Paradigm chief technological officer Georgios Konstantopoulos has disclosed a bug in the firm’s Ethereum execution client Reth. In a post on X, Konstantopoulos stated that the bug is causing several nodes to stall while offering a solution to the problem. According to Konstantopoulos, users can fix the issue by running a set of commands that will get them past the bug without causing any major impact on their operations. He added that the fix would take about 45 minutes to complete, but he noted that the incident remains under investigation. He said: “We are still investigating root cause, but the above gets you past the issue. This is safe to run on both pruned & archive nodes, won’t lose you any RPC information, and will take ~45m to rebuild the trie before it continues syncing.” The bug was in the state root computation for Reth, which meant the client could not validate new blocks, effectively failing to synchronize with the Ethereum network. According to Paradigm, the issue reared its head at block 2327426 and affected Ethereum mainnet versions 1.6.0 and 1.4.8. Reth is a client on the Ethereum mainnet, which was built using the Rust language. Like other execution clients, including Geth, Nethermind, Go-ethereum, and others, it is responsible for running smart contracts and transactions on the mainnet.
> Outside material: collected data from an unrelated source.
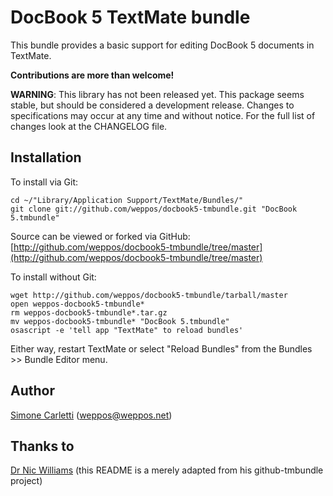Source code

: # DocBook 5 TextMate bundle

This bundle provides a basic support for editing DocBook 5 documents in TextMate.

**Contributions are more than welcome!**


**WARNING**: This library has not been released yet. This package seems stable, but should be considered a development release.
Changes to specifications may occur at any time and without notice. For the full list of changes look at the CHANGELOG file. 


## Installation
 
To install via Git:

    cd ~/"Library/Application Support/TextMate/Bundles/"
    git clone git://github.com/weppos/docbook5-tmbundle.git "DocBook 5.tmbundle"

Source can be viewed or forked via GitHub: [http://github.com/weppos/docbook5-tmbundle/tree/master](http://github.com/weppos/docbook5-tmbundle/tree/master)

To install without Git:

    wget http://github.com/weppos/docbook5-tmbundle/tarball/master
    open weppos-docbook5-tmbundle*
    rm weppos-docbook5-tmbundle*.tar.gz
    mv weppos-docbook5-tmbundle* "DocBook 5.tmbundle"
    osascript -e 'tell app "TextMate" to reload bundles'
 
Either way, restart TextMate or select "Reload Bundles" from the Bundles >> Bundle Editor menu.


## Author

[Simone Carletti](http://www.simonecarletti.com) (<weppos@weppos.net>)


## Thanks to
 
[Dr Nic Williams](http://drnicwilliams.com/) (this README is a merely adapted from his github-tmbundle project)
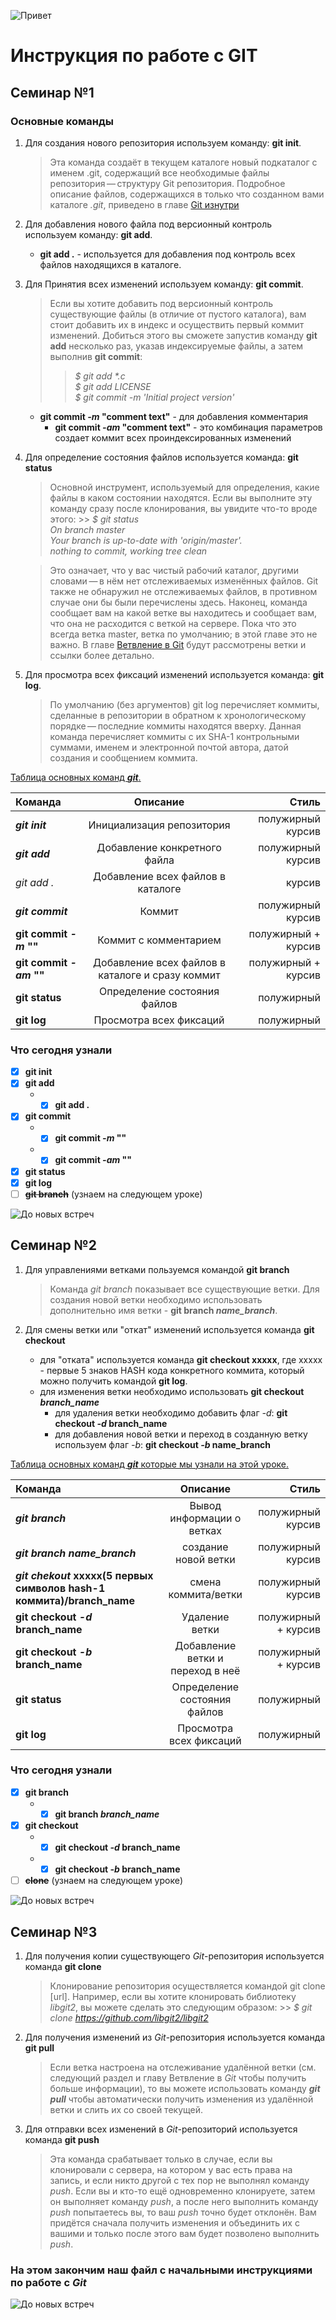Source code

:![Привет](.\SEO-Relationship-Links.jpg)
# Инструкция по работе с GIT

Семинар №1
---
### Основные команды


1. Для создания нового репозитория используем команду: **git init**.
    > Эта команда создаёт в текущем каталоге новый подкаталог с именем .git, содержащий все необходимые файлы репозитория — структуру Git репозитория. Подробное описание файлов, содержащихся в только что созданном вами каталоге *.git*, приведено в главе [Git изнутри](https://git-scm.com/book/ru/v2/ch00/ch10-git-internals)

2. Для добавления нового файла под версионный контроль используем команду:  **git add**.
    + **git add .** - используется для добавления под контроль всех файлов находящихся в каталоге.
   
3. Для Принятия всех изменений используем команду: __git commit__.
   > Если вы хотите добавить под версионный контроль существующие файлы (в отличие от пустого каталога), вам стоит добавить их в индекс и осуществить первый коммит изменений. Добиться этого вы сможете запустив команду __git add__ несколько раз, указав индексируемые файлы, а затем выполнив __git commit__:
    >>  _$ git add *.c_  
        _$ git add LICENSE_  
        _$ git commit -m 'Initial project version'_
    + __git commit *-m* "comment text"__ - для добавления комментария
      - __git commit *-am* "comment text"__ - это комбинация параметров создает коммит всех проиндексированных изменений

4. Для определение состояния файлов используется команда: **git status**
    > Основной инструмент, используемый для определения, какие файлы в каком состоянии находятся. Если вы выполните эту команду сразу после клонирования, вы увидите что-то вроде этого:
        >>  *$ git status  
            On branch master  
            Your branch is up-to-date with 'origin/master'.  
            nothing to commit, working tree clean*

    > Это означает, что у вас чистый рабочий каталог, другими словами — в нём нет отслеживаемых изменённых файлов. Git также не обнаружил не отслеживаемых файлов, в противном случае они бы были перечислены здесь. Наконец, команда сообщает вам на какой ветке вы находитесь и сообщает вам, что она не расходится с веткой на сервере. Пока что это всегда ветка master, ветка по умолчанию; в этой главе это не важно. В главе [Ветвление в Git][Branch_Git] будут рассмотрены ветки и ссылки более детально.

5. Для просмотра всех фиксаций изменений используется команда: __git log__.
   >По умолчанию (без аргументов) git log перечисляет коммиты, сделанные в репозитории в обратном к хронологическому порядке — последние коммиты находятся вверху. Данная команда перечисляет коммиты с их SHA-1 контрольными суммами, именем и электронной почтой автора, датой создания и сообщением коммита.



<u> Таблица основных команд ***git***.</u>

|Команда|Описание|Стиль|
|:--|:--:|--:|
|***git init***|Инициализация репозитория|полужирный курсив|
|___git add___|Добавление конкретного файла|полужирный курсив|
|*git add .*|Добавление всех файлов в каталоге|курсив|
|**_git commit_**|Коммит|полужирный курсив|
|__git commit *-m* ""__|Коммит с комментарием|полужирный + курсив|
|**git commit _-am_ ""**|Добавление всех файлов в каталоге и сразу коммит|полужирный + курсив|
|**git status**|Определение состояния файлов|полужирный|
|__git log__|Просмотра всех фиксаций|полужирный|

### Что сегодня узнали

- [x] **git init**  
- [x] __git add__  
  + - [x] **git add .**
- [x] __git commit__
  + - [x] **git commit *-m* ""**
  + - [x] __git commit _-am_ ""__
- [x] **git status**
- [x] __git log__ 
- [ ] ~~**git branch**~~ (узнаем на следующем уроке)

![До новых встреч](https://www.next-action.co.uk/wp-content/blogs.dir/6/files/2018/09/iStock-182770515.jpg)

[Branch_Git]: (https://git-scm.com/book/ru/v2/ch00/ch03-git-branching)

## Семинар №2

1. Для управлениями ветками пользуемся командой **git branch**

    > Команда *git branch* показывает все существующие ветки. Для создания новой ветки необходимо использовать дополнительно имя ветки - **git branch *name_branch***.

2. Для смены ветки или "откат" изменений используется команда __git checkout__
   - для "отката" используется команда **git checkout xxxxx**, где xxxxx - первые 5 знаков HASH кода конкретного коммита, который можно получить командой __git log__.
   - для изменения ветки необходимо использовать **git checkout _branch_name_**
      + для удаления ветки необходимо добавить флаг *-d*: __git checkout *-d* branch_name__
      + для добавления новой ветки и переход в созданную ветку используем флаг _-b_: **git checkout _-b_ name_branch**
  

<u> Таблица основных команд ***git*** которые мы узнали на этой уроке.</u>

|Команда|Описание|Стиль|
|:--|:--:|--:|
|***git branch***|Вывод информации о ветках|полужирный курсив|
|___git branch name_branch___|создание новой ветки|полужирный курсив|
|**_git chekout_ xxxxx(5 первых символов hash-1 коммита)/branch_name**|смена коммита/ветки|полужирный курсив|
|__git checkout *-d* branch_name__|Удаление ветки|полужирный + курсив|
|**git checkout _-b_ branch_name**|Добавление ветки и переход в неё|полужирный + курсив|
|**git status**|Определение состояния файлов|полужирный|
|__git log__|Просмотра всех фиксаций|полужирный|

### Что сегодня узнали

- [x] **git branch**  
  + - [x] __git branch *branch_name*__  
- [x] __git checkout__
  + - [x] **git checkout *-d* branch_name**
  + - [x] __git checkout _-b_ branch_name__
- [ ] ~~**clone**~~ (узнаем на следующем уроке)

![До новых встреч](.\bye-bye.jpg )

## Семинар №3

1. Для получения копии существующего *Git*-репозитория используется команда **git clone**
    > Клонирование репозитория осуществляется командой git clone [url]. Например, если вы хотите клонировать библиотеку *libgit2*, вы можете сделать это следующим образом:
        >> *$ git clone https://github.com/libgit2/libgit2*

2. Для получения изменений из *Git*-репозитория используется команда **git pull**
   > Если ветка настроена на отслеживание удалённой ветки (см. следующий раздел и главу Ветвление в *Git* чтобы получить больше информации), то вы можете использовать команду __*git pull*__ чтобы автоматически получить изменения из удалённой ветки и слить их со своей текущей.

3. Для отправки всех изменений в *Git*-репозиторий используется команда **git push**
    > Эта команда срабатывает только в случае, если вы клонировали с сервера, на котором у вас есть права на запись, и если никто другой с тех пор не выполнял команду *push*. Если вы и кто-то ещё одновременно клонируете, затем он выполняет команду *push*, а после него выполнить команду *push* попытаетесь вы, то ваш *push* точно будет отклонён. Вам придётся сначала получить изменения и объединить их с вашими и только после этого вам будет позволено выполнить *push*.

### На этом закончим наш файл с начальными инструкциями по работе с ***Git***

![До новых встреч](.\bye-bye.jpg )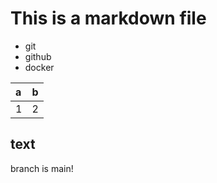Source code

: # This is a markdown file 

- git
- github
- docker

|a|b|
|:--|:--|
|1|2|

## text

branch is main!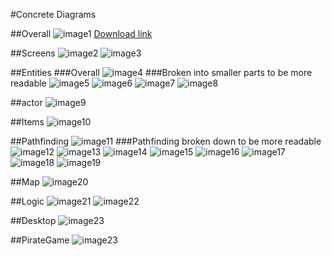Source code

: #Concrete Diagrams

##Overall
![image1](Concrete-Diagram/Eng1-concrete.png)
[Download link](https://drive.google.com/file/d/1bjsGYfhAkP6eDW8fLNGZ42ZPiRSTn7aj/view?usp=sharing)

##Screens
![image2](Concrete-Diagram/screen1.png)
![image3](Concrete-Diagram/screen2.png)

##Entities
###Overall
![image4](Concrete-Diagram/entities.png)
###Broken into smaller parts to be more readable
![image5](Concrete-Diagram/entities1.png)
![image6](Concrete-Diagram/entities3.png)
![image7](Concrete-Diagram/entities2.png)
![image8](Concrete-Diagram/entities4.png)

##actor
![image9](Concrete-Diagram/actor.png)

##Items
![image10](Concrete-Diagram/items.png)

##Pathfinding
![image11](Concrete-Diagram/pathfinding.png)
###Pathfinding broken down to be more readable
![image12](Concrete-Diagram/pathfinding1.png)
![image13](Concrete-Diagram/pathfinding2.png)
![image14](Concrete-Diagram/pathfinding3.png)
![image15](Concrete-Diagram/pathfinding4.png)
![image16](Concrete-Diagram/pathfinding5.png)
![image17](Concrete-Diagram/pathfinding6.png)
![image18](Concrete-Diagram/pathfinding7.png)
![image19](Concrete-Diagram/pathfinding8.png)

##Map
![image20](Concrete-Diagram/map.png)

##Logic
![image21](Concrete-Diagram/logic1.png)
![image22](Concrete-Diagram/logic2.png)

##Desktop
![image23](Concrete-Diagram/desktop.png)

##PirateGame
![image23](Concrete-Diagram/pirateGame.png)
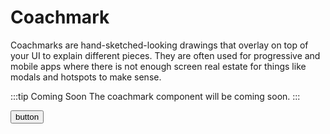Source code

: # Coachmark

Coachmarks are hand-sketched-looking drawings that overlay on top of your UI to explain different pieces. They are often used for progressive and mobile apps where there is not enough screen real estate for things like modals and hotspots to make sense.

:::tip Coming Soon
The coachmark component will be coming soon.
:::

<div class="example">
  <button id="coachmark-demo" @click="showCoachmark()">button</button>
</div>

<script>
export default {
  props: ['slot-key'],
  data: () => ({
    mark: null,
  }),
  mounted() {
  },
  methods: {
    showCoachmark() {
      this.mark = new Onboardist.UI.Coachmark({
        attach: '#coachmark-demo',
        content: 'This is a coachmark',
      });
    },
  },
  destroyed() {
    Onboardist.UI.clear();
  },
};
</script>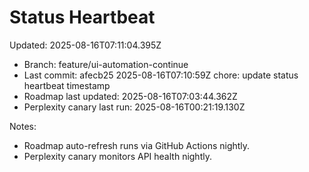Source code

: # Status Heartbeat

Updated: 2025-08-16T07:11:04.395Z

- Branch: feature/ui-automation-continue
- Last commit: afecb25 2025-08-16T07:10:59Z chore: update status heartbeat timestamp
- Roadmap last updated: 2025-08-16T07:03:44.362Z
- Perplexity canary last run: 2025-08-16T00:21:19.130Z

Notes:
- Roadmap auto-refresh runs via GitHub Actions nightly.
- Perplexity canary monitors API health nightly.
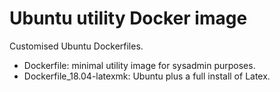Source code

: Ubuntu utility Docker image
===========================

Customised Ubuntu Dockerfiles.

* Dockerfile: minimal utility image for sysadmin purposes.
* Dockerfile_18.04-latexmk: Ubuntu plus a full install of Latex.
Meanwhile, Konstantopoulos described the incident as a brutal moment for the crypto research firm while adding that it will also serve as a learning curve. Paradigm has been pushing for accelerated development on Ethereum and presents its Reth client as a software development kit for building EVM-core nodes in a post earlier this year. Interestingly, the incident has also ignited conversations around Ethereum client diversity and decentralization. The Paradigm-built Reth is the newest execution client on Ethereum and is one of the…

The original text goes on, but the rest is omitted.